Биральбо одним глотком опустошил стакан с бурбоном и оперся на плечи Лукреции, чтобы подняться. Ей показалось, что он собирается обнять ее, и она улыбнулась, наклонившись к нему. Бурбон жег ему разбитые губы и жаркой желанной волной медленно возвращал к жизни. Биральбо подумал, что прошло много лет с тех пор, как Лукреция в по-следний раз смотрела на него, как в ту минуту: очень внимательно, отмечая каждый штришок в его облике, почти застигнутая врасплох напряженностью собственного взгляда и страхом, что любой жест может означать, что он скоро уйдет. Но он не вспоминал: он вздрогнул от мысли, что впервые видит в глазах Лукреции выражение, которого никто, кроме Малькольма, прежде не видел. То, что не смогла сохранить его память, возвратилось
Он вымыл лицо холодной водой в очень просторной ванной комнате, сверканием фаянса и кранов похожей на старинную операционную. Нижняя губа распухла, на лбу кровоточила рана. Он аккуратно причесался и поправил галстук, будто собираясь на свидание. По пути обратно он в первый раз осмотрел дом: мебель во всех комнатах, казалось, была расставлена так, чтобы подчеркивать пустоту, чистое пространство и одиночество. Двигаясь на тихие звуки музыки, он возвратился в гостиную, где его ждала Лукреция, не заплутав в коридорах.

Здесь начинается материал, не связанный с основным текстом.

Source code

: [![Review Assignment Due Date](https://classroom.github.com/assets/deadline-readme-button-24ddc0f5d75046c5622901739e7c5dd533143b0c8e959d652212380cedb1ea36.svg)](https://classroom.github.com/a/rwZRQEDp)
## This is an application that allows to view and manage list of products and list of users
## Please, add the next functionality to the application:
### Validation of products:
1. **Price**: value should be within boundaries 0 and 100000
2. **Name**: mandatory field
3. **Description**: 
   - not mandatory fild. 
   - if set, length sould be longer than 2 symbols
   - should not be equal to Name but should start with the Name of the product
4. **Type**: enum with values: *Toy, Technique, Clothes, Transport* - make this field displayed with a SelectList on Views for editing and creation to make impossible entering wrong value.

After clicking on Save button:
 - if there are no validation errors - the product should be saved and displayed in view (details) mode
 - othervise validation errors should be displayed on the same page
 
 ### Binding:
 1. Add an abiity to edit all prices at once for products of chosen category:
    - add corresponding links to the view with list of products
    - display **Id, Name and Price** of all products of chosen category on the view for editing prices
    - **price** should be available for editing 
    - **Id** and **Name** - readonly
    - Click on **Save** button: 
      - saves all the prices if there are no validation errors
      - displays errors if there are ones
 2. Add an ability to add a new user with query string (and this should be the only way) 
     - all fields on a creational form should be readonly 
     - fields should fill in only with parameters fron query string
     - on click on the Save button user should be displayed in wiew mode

— Кто это играет? — спросил он. В этой музыке чувствовалось теплое утешение, какое бывает в воздухе майской ночи или в воспоминании о счастливом сне.
— Ты, — ответила Лукреция. — Билли Сван и ты. «Lisboa». Не узнаешь? Я никогда не могла понять, как тебе удалось написать эту песню, не побывав в Лиссабоне.
— Потому и удалось. Сейчас бы я не смог ее написать.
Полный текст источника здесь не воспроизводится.